By Brian Graves, Staff Writer
Wednesday, December 19, 2012 —
Stanly County Economic Development Commission (EDC) is looking to recognize companies and organizations who have helped in their efforts to recruit new business to the county.
Commission members are planning to have an appreciation event that will honor those entities that have “gone above and beyond” with their assistance.
Commission member Cindy Beane said there was no plans to make it an annual event, but only when the commission believes the efforts by an organization show a major effort in economic development.
She said the first event is being planned in coordination with the appointment of a new state secretary of commerce by Governor-elect Pat McCrory and is hoped to be conducted sometime next month.

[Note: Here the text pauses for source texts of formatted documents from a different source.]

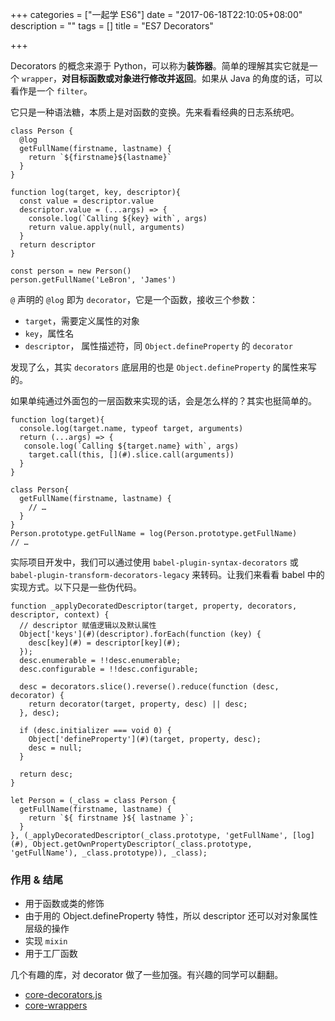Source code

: +++
categories = ["一起学 ES6"]
date = "2017-06-18T22:10:05+08:00"
description = ""
tags = []
title = "ES7 Decorators"

+++

Decorators 的概念来源于 Python，可以称为**装饰器**。简单的理解其实它就是一个 `wrapper`，**对目标函数或对象进行修改并返回**。如果从 Java 的角度的话，可以看作是一个 `filter`。

它只是一种语法糖，本质上是对函数的变换。先来看看经典的日志系统吧。

```
class Person {
  @log
  getFullName(firstname, lastname) {
    return `${firstname}${lastname}`
  }
}

function log(target, key, descriptor){
  const value = descriptor.value
  descriptor.value = (...args) => {
    console.log(`Calling ${key} with`, args)
    return value.apply(null, arguments)
  }
  return descriptor
}

const person = new Person()
person.getFullName('LeBron', 'James')
```

`@` 声明的 `@log` 即为 `decorator`，它是一个函数，接收三个参数：

* `target`，需要定义属性的对象
* `key`，属性名
* `descriptor`， 属性描述符，同 `Object.defineProperty` 的 `decorator`

发现了么，其实 `decorators` 底层用的也是 `Object.defineProperty` 的属性来写的。

如果单纯通过外面包的一层函数来实现的话，会是怎么样的？其实也挺简单的。

```
function log(target){
  console.log(target.name, typeof target, arguments)
  return (...args) => {
   console.log(`Calling ${target.name} with`, args)
    target.call(this, [](#).slice.call(arguments))
  }
}

class Person{
  getFullName(firstname, lastname) {
    // …
  }
}
Person.prototype.getFullName = log(Person.prototype.getFullName)
// …
```

实际项目开发中，我们可以通过使用 `babel-plugin-syntax-decorators` 或 `babel-plugin-transform-decorators-legacy` 来转码。让我们来看看 babel 中的实现方式。以下只是一些伪代码。

```
function _applyDecoratedDescriptor(target, property, decorators, descriptor, context) {
  // descriptor 赋值逻辑以及默认属性
  Object['keys'](#)(descriptor).forEach(function (key) {
    desc[key](#) = descriptor[key](#);
  });
  desc.enumerable = !!desc.enumerable;
  desc.configurable = !!desc.configurable;

  desc = decorators.slice().reverse().reduce(function (desc, decorator) {
    return decorator(target, property, desc) || desc;
  }, desc);

  if (desc.initializer === void 0) {
    Object['defineProperty'](#)(target, property, desc);
    desc = null;
  }

  return desc;
}

let Person = (_class = class Person {
  getFullName(firstname, lastname) {
    return `${ firstname }${ lastname }`;
  }
}, (_applyDecoratedDescriptor(_class.prototype, 'getFullName', [log](#), Object.getOwnPropertyDescriptor(_class.prototype, 'getFullName'), _class.prototype)), _class);

```

### 作用 & 结尾
* 用于函数或类的修饰
* 由于用的 Object.defineProperty 特性，所以 descriptor 还可以对对象属性层级的操作
* 实现 `mixin`
* 用于工厂函数

几个有趣的库，对 decorator 做了一些加强。有兴趣的同学可以翻翻。
* [core-decorators.js](https://github.com/jayphelps/core-decorators.js)
* [core-wrappers](https://github.com/akira-cn/core-wrappers)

“We want to thank those who have helped make things happen,” Beane said.
EDC Chairman Tony Dennis said he and EDC Director Paul Stratos had met with representatives of C Voltaics concerning their interest in a site within Stanly County.
The company recently gave a demonstration of newly-developed solar power technologies in association with Pfeifer University.
Dennis said the company has created a new technology that “could change everything.”
“This is something that could benefit all kinds of businesses within the county,” Dennis said.
Stratos said the EDC is in the process of facilitating the company’s interest with locations and businesses within the county.
Stratos said he had been to a workshop which showed the economic outlook for the area to be slow through 2014.
“That’s not exactly what you want to hear,” Stratos said.
“It just reinforces the idea in my mind we need to come with some ideas we can partner with somebody and help make a project work.”
Stratos also discussed the recent Council of Governments (COG) meeting where a presentation was presented highlighting some of the county’s assets and shortcomings when attempting to attract businesses.
Stanly County Commission member Lindsay Dunevant said it presented a challenge to the leaders of the county.
“The consultant said she found a like-mindedness in the county to do things to move forward, but there’s a lack of cooperation. I think she nailed us pretty good there,” Dunevant said.
“I think we owe it to the next couple of generations to put our big boy pants on and our cooperation hats on and figure out what infrastructure we need and put down our boxing gloves and take away some of our battles. Because if we don’t, we’re killing ourselves and we’re not going to be competitive.”